EXERCISE GOAL – In your copy of the data below, reproduce every entry exactly and omit the pictures.

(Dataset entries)
=======

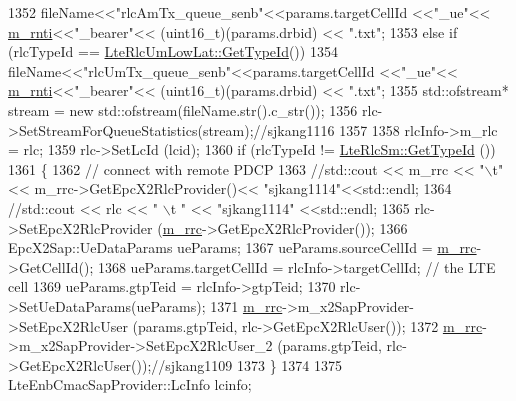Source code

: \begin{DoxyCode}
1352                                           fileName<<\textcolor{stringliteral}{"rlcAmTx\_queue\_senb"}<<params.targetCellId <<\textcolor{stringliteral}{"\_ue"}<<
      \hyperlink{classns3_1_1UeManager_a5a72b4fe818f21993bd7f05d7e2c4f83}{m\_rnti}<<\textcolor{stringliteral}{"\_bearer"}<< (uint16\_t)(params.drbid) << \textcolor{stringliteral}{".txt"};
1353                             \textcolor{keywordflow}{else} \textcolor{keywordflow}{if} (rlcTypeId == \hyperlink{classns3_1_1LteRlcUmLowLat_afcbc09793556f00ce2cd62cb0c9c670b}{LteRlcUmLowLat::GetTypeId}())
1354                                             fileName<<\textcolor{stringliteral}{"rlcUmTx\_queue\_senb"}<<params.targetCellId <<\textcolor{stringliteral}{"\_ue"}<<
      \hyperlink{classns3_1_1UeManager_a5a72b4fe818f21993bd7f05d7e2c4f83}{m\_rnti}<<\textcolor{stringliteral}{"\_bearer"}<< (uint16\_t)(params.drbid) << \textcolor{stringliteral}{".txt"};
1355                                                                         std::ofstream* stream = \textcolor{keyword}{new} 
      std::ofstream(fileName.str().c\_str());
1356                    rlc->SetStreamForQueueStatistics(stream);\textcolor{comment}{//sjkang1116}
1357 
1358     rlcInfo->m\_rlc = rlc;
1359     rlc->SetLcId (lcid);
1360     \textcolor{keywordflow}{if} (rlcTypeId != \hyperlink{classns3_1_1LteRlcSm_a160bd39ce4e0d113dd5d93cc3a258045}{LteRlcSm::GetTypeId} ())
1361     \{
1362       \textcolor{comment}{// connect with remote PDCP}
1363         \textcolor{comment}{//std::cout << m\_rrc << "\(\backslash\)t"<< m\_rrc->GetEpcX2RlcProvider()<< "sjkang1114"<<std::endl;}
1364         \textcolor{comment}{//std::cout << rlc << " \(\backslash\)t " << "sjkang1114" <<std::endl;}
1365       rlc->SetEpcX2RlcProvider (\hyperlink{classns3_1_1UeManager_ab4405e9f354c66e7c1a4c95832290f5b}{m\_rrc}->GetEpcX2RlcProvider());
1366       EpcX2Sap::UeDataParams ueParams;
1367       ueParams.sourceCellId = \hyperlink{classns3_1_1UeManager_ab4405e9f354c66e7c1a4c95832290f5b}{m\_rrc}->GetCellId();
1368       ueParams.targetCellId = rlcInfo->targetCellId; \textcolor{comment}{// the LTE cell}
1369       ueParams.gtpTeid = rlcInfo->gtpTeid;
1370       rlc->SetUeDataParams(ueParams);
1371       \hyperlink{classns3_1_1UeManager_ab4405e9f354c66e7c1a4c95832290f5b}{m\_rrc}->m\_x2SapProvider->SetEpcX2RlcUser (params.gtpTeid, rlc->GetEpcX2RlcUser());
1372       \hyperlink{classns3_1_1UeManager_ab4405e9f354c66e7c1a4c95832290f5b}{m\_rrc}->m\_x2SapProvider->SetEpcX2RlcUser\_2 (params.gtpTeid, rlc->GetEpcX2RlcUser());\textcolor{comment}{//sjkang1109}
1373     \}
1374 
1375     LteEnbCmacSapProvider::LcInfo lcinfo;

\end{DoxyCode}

=======

COMPLETED TASK –
Source code

: \begin{DoxyCode}
1352                                           fileName<<\textcolor{stringliteral}{"rlcAmTx\_queue\_senb"}<<params.targetCellId <<\textcolor{stringliteral}{"\_ue"}<<
      \hyperlink{classns3_1_1UeManager_a5a72b4fe818f21993bd7f05d7e2c4f83}{m\_rnti}<<\textcolor{stringliteral}{"\_bearer"}<< (uint16\_t)(params.drbid) << \textcolor{stringliteral}{".txt"};
1353                             \textcolor{keywordflow}{else} \textcolor{keywordflow}{if} (rlcTypeId == \hyperlink{classns3_1_1LteRlcUmLowLat_afcbc09793556f00ce2cd62cb0c9c670b}{LteRlcUmLowLat::GetTypeId}())
1354                                             fileName<<\textcolor{stringliteral}{"rlcUmTx\_queue\_senb"}<<params.targetCellId <<\textcolor{stringliteral}{"\_ue"}<<
      \hyperlink{classns3_1_1UeManager_a5a72b4fe818f21993bd7f05d7e2c4f83}{m\_rnti}<<\textcolor{stringliteral}{"\_bearer"}<< (uint16\_t)(params.drbid) << \textcolor{stringliteral}{".txt"};
1355                                                                         std::ofstream* stream = \textcolor{keyword}{new} 
      std::ofstream(fileName.str().c\_str());
1356                    rlc->SetStreamForQueueStatistics(stream);\textcolor{comment}{//sjkang1116}
1357 
1358     rlcInfo->m\_rlc = rlc;
1359     rlc->SetLcId (lcid);
1360     \textcolor{keywordflow}{if} (rlcTypeId != \hyperlink{classns3_1_1LteRlcSm_a160bd39ce4e0d113dd5d93cc3a258045}{LteRlcSm::GetTypeId} ())
1361     \{
1362       \textcolor{comment}{// connect with remote PDCP}
1363         \textcolor{comment}{//std::cout << m\_rrc << "\(\backslash\)t"<< m\_rrc->GetEpcX2RlcProvider()<< "sjkang1114"<<std::endl;}
1364         \textcolor{comment}{//std::cout << rlc << " \(\backslash\)t " << "sjkang1114" <<std::endl;}
1365       rlc->SetEpcX2RlcProvider (\hyperlink{classns3_1_1UeManager_ab4405e9f354c66e7c1a4c95832290f5b}{m\_rrc}->GetEpcX2RlcProvider());
1366       EpcX2Sap::UeDataParams ueParams;
1367       ueParams.sourceCellId = \hyperlink{classns3_1_1UeManager_ab4405e9f354c66e7c1a4c95832290f5b}{m\_rrc}->GetCellId();
1368       ueParams.targetCellId = rlcInfo->targetCellId; \textcolor{comment}{// the LTE cell}
1369       ueParams.gtpTeid = rlcInfo->gtpTeid;
1370       rlc->SetUeDataParams(ueParams);
1371       \hyperlink{classns3_1_1UeManager_ab4405e9f354c66e7c1a4c95832290f5b}{m\_rrc}->m\_x2SapProvider->SetEpcX2RlcUser (params.gtpTeid, rlc->GetEpcX2RlcUser());
1372       \hyperlink{classns3_1_1UeManager_ab4405e9f354c66e7c1a4c95832290f5b}{m\_rrc}->m\_x2SapProvider->SetEpcX2RlcUser\_2 (params.gtpTeid, rlc->GetEpcX2RlcUser());\textcolor{comment}{//sjkang1109}
1373     \}
1374 
1375     LteEnbCmacSapProvider::LcInfo lcinfo;

\end{DoxyCode}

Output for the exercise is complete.